Assignment:
Scan the entries below. Report each line where the string "Changelog" occurs.

Supplied data:

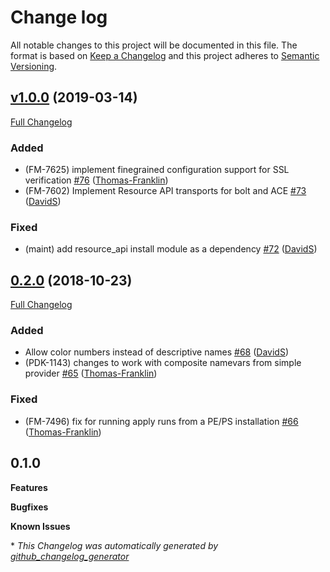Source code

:# Change log

All notable changes to this project will be documented in this file. The format is based on [Keep a Changelog](http://keepachangelog.com/en/1.0.0/) and this project adheres to [Semantic Versioning](http://semver.org).

## [v1.0.0](https://github.com/puppetlabs/puppetlabs-panos/tree/v1.0.0) (2019-03-14)

[Full Changelog](https://github.com/puppetlabs/puppetlabs-panos/compare/0.2.0...v1.0.0)

### Added

- \(FM-7625\) implement finegrained configuration support for SSL verification [\#76](https://github.com/puppetlabs/puppetlabs-panos/pull/76) ([Thomas-Franklin](https://github.com/Thomas-Franklin))
- \(FM-7602\) Implement Resource API transports for bolt and ACE [\#73](https://github.com/puppetlabs/puppetlabs-panos/pull/73) ([DavidS](https://github.com/DavidS))

### Fixed

- \(maint\) add resource\_api install module as a dependency [\#72](https://github.com/puppetlabs/puppetlabs-panos/pull/72) ([DavidS](https://github.com/DavidS))

## [0.2.0](https://github.com/puppetlabs/puppetlabs-panos/tree/0.2.0) (2018-10-23)

[Full Changelog](https://github.com/puppetlabs/puppetlabs-panos/compare/0.1.0...0.2.0)

### Added

- Allow color numbers instead of descriptive names [\#68](https://github.com/puppetlabs/puppetlabs-panos/pull/68) ([DavidS](https://github.com/DavidS))
- \(PDK-1143\) changes to work with composite namevars from simple provider [\#65](https://github.com/puppetlabs/puppetlabs-panos/pull/65) ([Thomas-Franklin](https://github.com/Thomas-Franklin))

### Fixed

- \(FM-7496\) fix for running apply runs from a PE/PS installation [\#66](https://github.com/puppetlabs/puppetlabs-panos/pull/66) ([Thomas-Franklin](https://github.com/Thomas-Franklin))

## 0.1.0

**Features**

**Bugfixes**

**Known Issues**


\* *This Changelog was automatically generated by [github_changelog_generator](https://github.com/skywinder/Github-Changelog-Generator)*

Response area:
All notable changes to this project will be documented in this file. The format is based on [Keep a Changelog](http://keepachangelog.com/en/1.0.0/) and this project adheres to [Semantic Versioning](http://semver.org).
[Full Changelog](https://github.com/puppetlabs/puppetlabs-panos/compare/0.2.0...v1.0.0)
[Full Changelog](https://github.com/puppetlabs/puppetlabs-panos/compare/0.1.0...0.2.0)
\* *This Changelog was automatically generated by [github_changelog_generator](https://github.com/skywinder/Github-Changelog-Generator)*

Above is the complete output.